I am curious if there is a closed form solution for:

$$\int_{\large[0,2\pi]^n} \frac{dk_1\,dk_2\,dk_3\,\cdots \,dk_n}{1-\frac{1}{n}\left(\cos k_1+\cos k_2+\cos k_3+\cdots +\cos k_n\right)}$$


Since $\left|\dfrac{\cos k_1 + \cos k_2 + \cos k_3}{3}\right|<1$,

$$\int_0^{2\pi} \int_0^{2\pi} \int_0^{2\pi} \frac{dk_1\,dk_2\,dk_3}{1 - \frac 1 3 \left( \cos k_1 + \cos k_2 + \cos k_3 \right)}$$ $$=8\int_0^{\pi} \int_0^{\pi} \int_0^{\pi} \frac{dk_1\,dk_2\,dk_3}{1 - \frac 1 3 \left( \cos k_1 + \cos k_2 + \cos k_3 \right)}$$ $$=8\sum_{n=0}^{\infty} \frac{1}{3^n} \int_0^{\pi} \int_0^{\pi} \int_0^{\pi} \left( \cos k_1 + \cos k_2 + \cos k_3 \right)^n\,dk_1\,dk_2\,dk_3 $$

We can ignore the odd values of $n$ as the integral is zero for them. Also, for even values of $n$, the exponents of cosines in the expansion of $\left( \cos k_1 + \cos k_2 + \cos k_3 \right)^{2n}$ must be even.
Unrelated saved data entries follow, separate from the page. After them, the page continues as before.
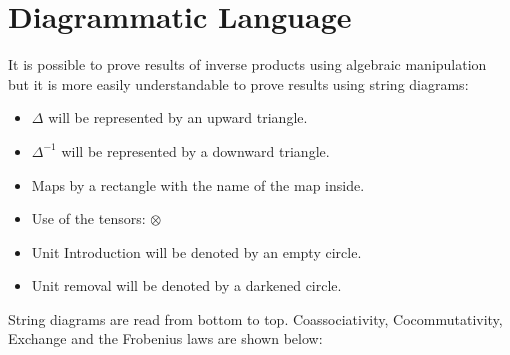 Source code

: \documentclass[11pt, oneside]{amsart}
\theoremstyle{definition}
\theoremstyle{definition}
\begin{document}
\section{Diagrammatic Language}
It is possible to prove results of inverse products using algebraic manipulation but it is more easily understandable to prove results using string diagrams:
\begin{itemize}
    \item $\Delta$ will be represented by an upward triangle.
    \item $\Delta^{-1}$ will be represented by a downward triangle.
    \item Maps by a rectangle with the name  of the map inside.
    \item Use of the tensors: $\otimes$
    \item Unit Introduction will be denoted by an empty circle.
    \item Unit removal will be denoted by a darkened circle.
\end{itemize}
String diagrams are read from bottom to top. Coassociativity, Cocommutativity, Exchange and the Frobenius laws are shown below:
\end{document}
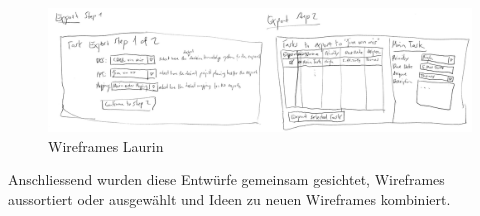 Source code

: 		\begin{figure}[H]
			\begin{minipage}[b]{\linewidth}		
				\includegraphics[width=\linewidth]{interfacesAndProtocols/media/img/wireframesLaurin3.jpg}
			\end{minipage}			
			\centering
			\caption{Wireframes Laurin}
			\label{fig:wireframesLaurin}
		\end{figure}
		
		Anschliessend wurden diese Entwürfe gemeinsam gesichtet, 
		Wireframes aussortiert oder ausgewählt und Ideen zu neuen Wireframes kombiniert.
		
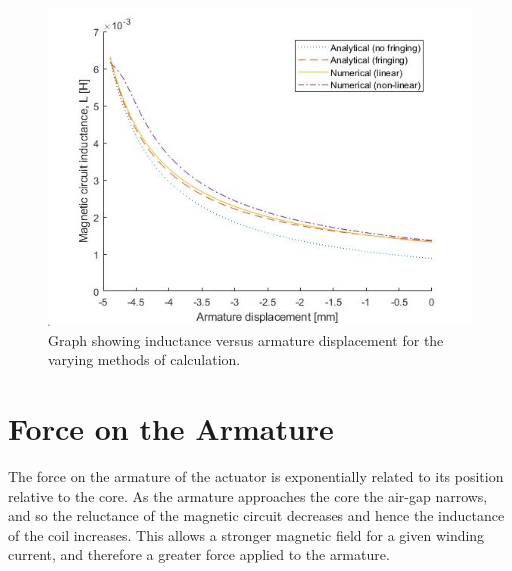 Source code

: \documentclass[a4paper]{IEEEtran}
\begin{document}
    \begin{figure}[ht]
        \includegraphics[width = \linewidth]{Inductances.jpg}
        \caption{Graph showing inductance versus armature displacement for the varying methods of calculation.}
        \label{inductanceGraph} 
    \end{figure}


\section{Force on the Armature}

    The force on the armature of the actuator is exponentially related to its position relative to the core. As the armature approaches the core the air-gap narrows, and so the reluctance of the magnetic circuit decreases and hence the inductance of the coil increases. This allows a stronger magnetic field for a given winding current, and therefore a greater force applied to the armature.
\end{document}
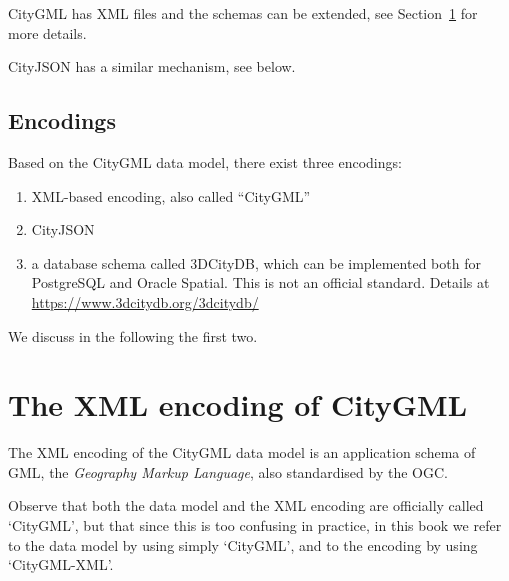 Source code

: CityGML has XML files and the schemas can be extended, see Section~\ref{sec:citygmlxml} for more details. 

CityJSON has a similar mechanism, see below.








\subsection{Encodings}

Based on the CityGML data model, there exist three encodings:
\begin{enumerate}
  \item XML-based encoding, also called ``CityGML''
  \item CityJSON
  \item a database schema called 3DCityDB, which can be implemented both for PostgreSQL and Oracle Spatial. This is not an official standard. Details at \url{https://www.3dcitydb.org/3dcitydb/}
\end{enumerate}
We discuss in the following the first two.


\section[XML-encoded CityGML]{The XML encoding of CityGML}%
\label{sec:citygmlxml}

The XML encoding of the CityGML data model is an application schema of GML, the \emph{Geography Markup Language}, also standardised by the OGC.

Observe that both the data model and the XML encoding are officially called `CityGML', but that since this is too confusing in practice, in this book we refer to the data model by using simply `CityGML', and to the encoding by using `CityGML-XML'.


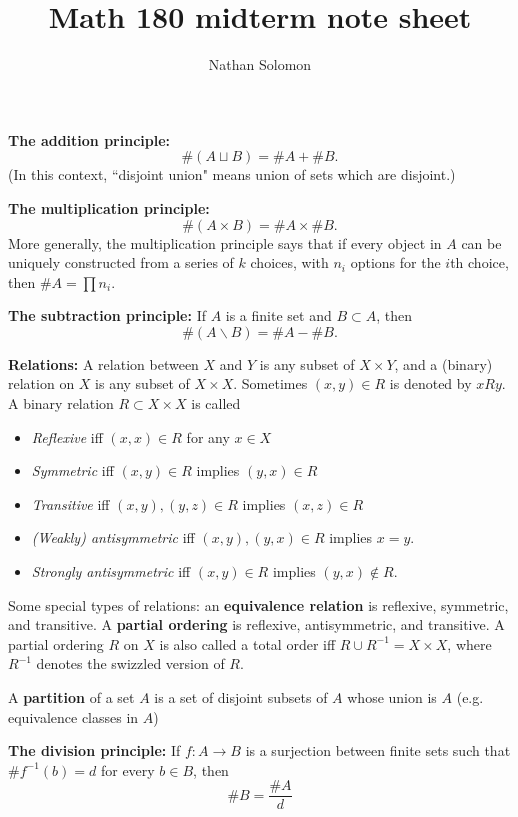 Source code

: \documentclass[10pt]{article}
\begin{document}
\title{Math 180 midterm note sheet}
\author{Nathan Solomon}
\maketitle

\textbf{The addition principle:}
\[ \#(A \sqcup B) = \#A + \#B. \]
(In this context, ``disjoint union" means union of sets which are disjoint.)
\par
\textbf{The multiplication principle:}
\[ \#(A \times B) = \#A \times \#B. \]
More generally, the multiplication principle says that if every object in $A$ can be uniquely constructed from a series of $k$ choices, with $n_i$ options for the $i$th choice, then $\#A = \prod n_i$.
\par
\textbf{The subtraction principle:}
If $A$ is a finite set and $B \subset A$, then
\[ \# (A \backslash B) = \# A - \# B. \]
\par
\textbf{Relations:} A relation between $X$ and $Y$ is any subset of $X \times Y$, and a (binary) relation on $X$ is any subset of $X \times X$. Sometimes $(x,y) \in R$ is denoted by $xRy$. A binary relation $R \subset X \times X$ is called
\begin{itemize}[noitemsep]
    \item \textit{Reflexive} iff $(x,x) \in R$ for any $x \in X$
    \item \textit{Symmetric} iff $(x,y) \in R$ implies $(y,x) \in R$
    \item \textit{Transitive} iff $(x,y),(y,z) \in R$ implies $(x,z) \in R$
    \item \textit{(Weakly) antisymmetric} iff $(x,y), (y,x) \in R$ implies $x=y$.
    \item \textit{Strongly antisymmetric} iff $(x,y) \in R$ implies $(y,x) \not\in R$.
\end{itemize}
Some special types of relations: an \textbf{equivalence relation} is reflexive, symmetric, and transitive. A \textbf{partial ordering} is reflexive, antisymmetric, and transitive. A partial ordering $R$ on $X$ is also called a total order iff $R \cup R^{-1} = X \times X$, where $R^{-1}$ denotes the swizzled version of $R$.
\par
A \textbf{partition} of a set $A$ is a set of disjoint subsets of $A$ whose union is $A$ (e.g. equivalence classes in $A$)
\par
\textbf{The division principle:} If $f: A \rightarrow B$ is a surjection between finite sets such that $\# f^{-1}(b) = d$ for every $b \in B$, then
\[ \# B = \frac{\#A}{d} \]
\end{document}
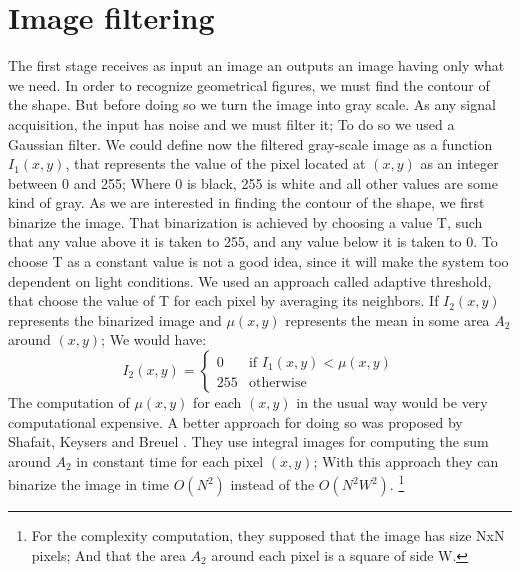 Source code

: \documentclass[10pt,journal]{IEEEtran}
\begin{document}
	\section{Image filtering}
	The first stage receives as input an image an outputs an image having only
	what we need. In order to recognize geometrical figures, we must find the 
	contour of the shape. But before doing so we turn the image into gray scale.
	As any signal acquisition, the input has noise and we must filter it; To do
	so we used a Gaussian filter. We could define now the filtered gray-scale image
	as a function $I_1(x,y)$, that represents the value of the pixel located at
	$(x,y)$ as an integer between 0 and 255; Where 0 is black, 255 is white and
	all other values are some kind of gray.\newline
	As we are interested in finding the contour of the shape, we first binarize
	the image. That binarization is achieved by choosing a value T, such that any
	value above it is taken to 255, and any value below it is taken to 0.
	To choose T as a constant value is not a good idea, since it will make the
	system too dependent on light conditions. We used an approach called
	adaptive threshold, that choose the value of T for each pixel by averaging
	its neighbors. If $I_2(x,y)$ represents the binarized image and $\mu(x,y)$
	represents the mean in some area $A_2$ around $(x,y)$; We would have:
	\[ I_2(x,y) = \left\{ \begin{array}{ll}
		0   & \mbox{if $I_1(x,y) < \mu(x,y)$} \\
		255 & \mbox{otherwise}
	\end{array} \right. \]
	The computation of $\mu(x,y)$ for each $(x,y)$ in the usual way would
	be very computational expensive. A better approach for doing so was proposed by
	Shafait, Keysers and Breuel \cite{ocropus2}. They use integral images for computing
	the sum around $A_2$ in constant time for each pixel $(x,y)$; With this approach they
	can binarize the image in time $O(N^2)$ instead of the $O(N^2W^2).$ \footnote{For the
	complexity computation, they supposed that the image has size NxN pixels; And that
	the area $A_2$ around each pixel is a square of side W.}
	
\end{document}
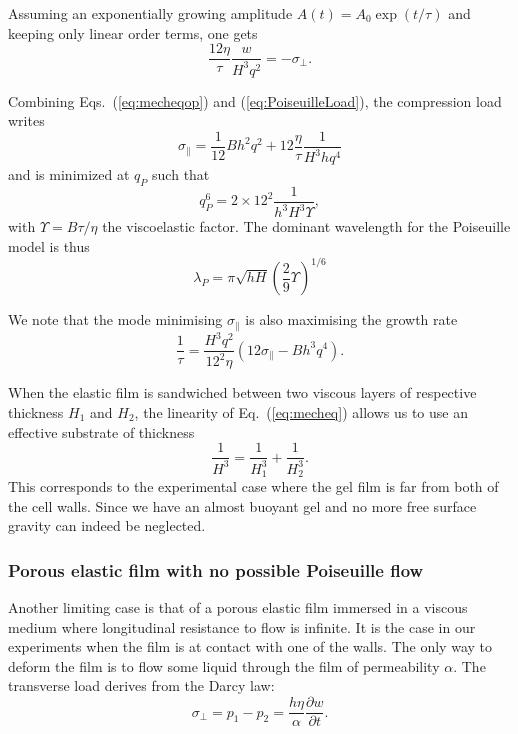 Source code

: \documentclass[twocolumn,superscriptaddress,showpacs,preprintnumbers,
amsmath,amssymb,prl]{revtex4-1}
\begin{document}
Assuming an exponentially growing amplitude $A(t) = A_0 \exp(t/\tau)$ and keeping only linear order terms, one gets
\begin{equation}
\frac{12\eta}{\tau} \frac{w}{H^3q^2} = -\sigma_\perp.
\label{eq:PoiseuilleLoad}
\end{equation}

Combining Eqs.~(\ref{eq:mecheqop}) and (\ref{eq:PoiseuilleLoad}), the compression load writes
\begin{equation}
\sigma_\parallel = \frac{1}{12}B h^2 q^2 + 12\frac{\eta}{\tau}\frac{1}{H^3 h q^4}
\label{eq:sigma0P}
\end{equation}
and is minimized at $q_P$ such that
\begin{equation}
q_P^6 = 2\times 12^2 \frac{1}{h^3H^3\Upsilon},
\label{eq:qP}
\end{equation}
with $\Upsilon = B\tau/\eta$ the viscoelastic factor. The dominant wavelength for the Poiseuille model is thus
\begin{equation}
\lambda_P = \pi\sqrt{hH}\left(\frac{2}{9}\Upsilon\right)^{1/6}
\end{equation}

We note that the mode minimising $\sigma_\parallel$ is also maximising the growth rate
\begin{equation}
\frac{1}{\tau} = \frac{H^3q^2}{12^2\eta}\left(12\sigma_\parallel - Bh^3q^4\right).
\end{equation}

When the elastic film is sandwiched between two viscous layers of respective thickness $H_1$ and $H_2$, the linearity of Eq.~(\ref{eq:mecheq}) allows us to use an effective substrate of thickness 
\begin{equation}
\frac{1}{H^3} = \frac{1}{H_1^3}+\frac{1}{H_2^3}.
\end{equation}
This corresponds to the experimental case where the gel film is far from both of the cell walls. Since we have an almost buoyant gel and no more free surface gravity can indeed be neglected.

\subsubsection*{Porous elastic film with no possible Poiseuille flow}
Another limiting case is that of a porous elastic film immersed in a viscous medium where longitudinal resistance to flow is infinite. It is the case in our experiments when the film is at contact with one of the walls. The only way to deform the film is to flow some liquid through the film of permeability $\alpha$. The transverse load derives from the Darcy law:
\begin{equation}
\sigma_\perp = p_1-p_2 = \frac{h\eta}{\alpha}\frac{\partial w}{\partial t}.
\label{eq:DarcyLoad}
\end{equation}
\end{document}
Hence, from multinomial therem, we can write:

$$8\sum_{n=0}^{\infty}\,\,\sum_{m_1+m_2+m_3=n} \frac{1}{3^{2n}}\frac{(2n)!}{(2m_1)! (2m_2)! (2m_3)!} \int_0^{\pi} \int_0^{\pi} \int_0^{\pi} \cos^{2m_1}k_1\cos^{2m_2}k_2 \cos^{2m_3}k_3\,dk_1\,dk_2\,dk_3$$

$$ = 16\sum_{n=0}^{\infty}\,\,\sum_{m_1+m_2+m_3=n} \frac{1}{3^{2n}}\frac{(2n)!}{(2m_1)! (2m_2)! (2m_3)!} \int_0^{\pi/2} \int_0^{\pi/2} \int_0^{\pi/2} \cos^{2m_1}k_1\cos^{2m_2}k_2 \cos^{2m_3}k_3\,dk_1\,dk_2\,dk_3$$

Using the result: $\int_0^{\pi/2} \cos^{2k}x\,dx=\frac{(2k)!}{4^k (k!)^2}\frac{\pi}{2}$, the integral is,

$$2\pi^3 \sum_{n=0}^{\infty}\,\,\sum_{m_1+m_2+m_3=n} \frac{1}{36^n}\frac{(2n)!}{(m_1!)^2 (m_2!)^2 (m_3!)^2}$$

I am stuck here.

Any help is appreciated. Thanks!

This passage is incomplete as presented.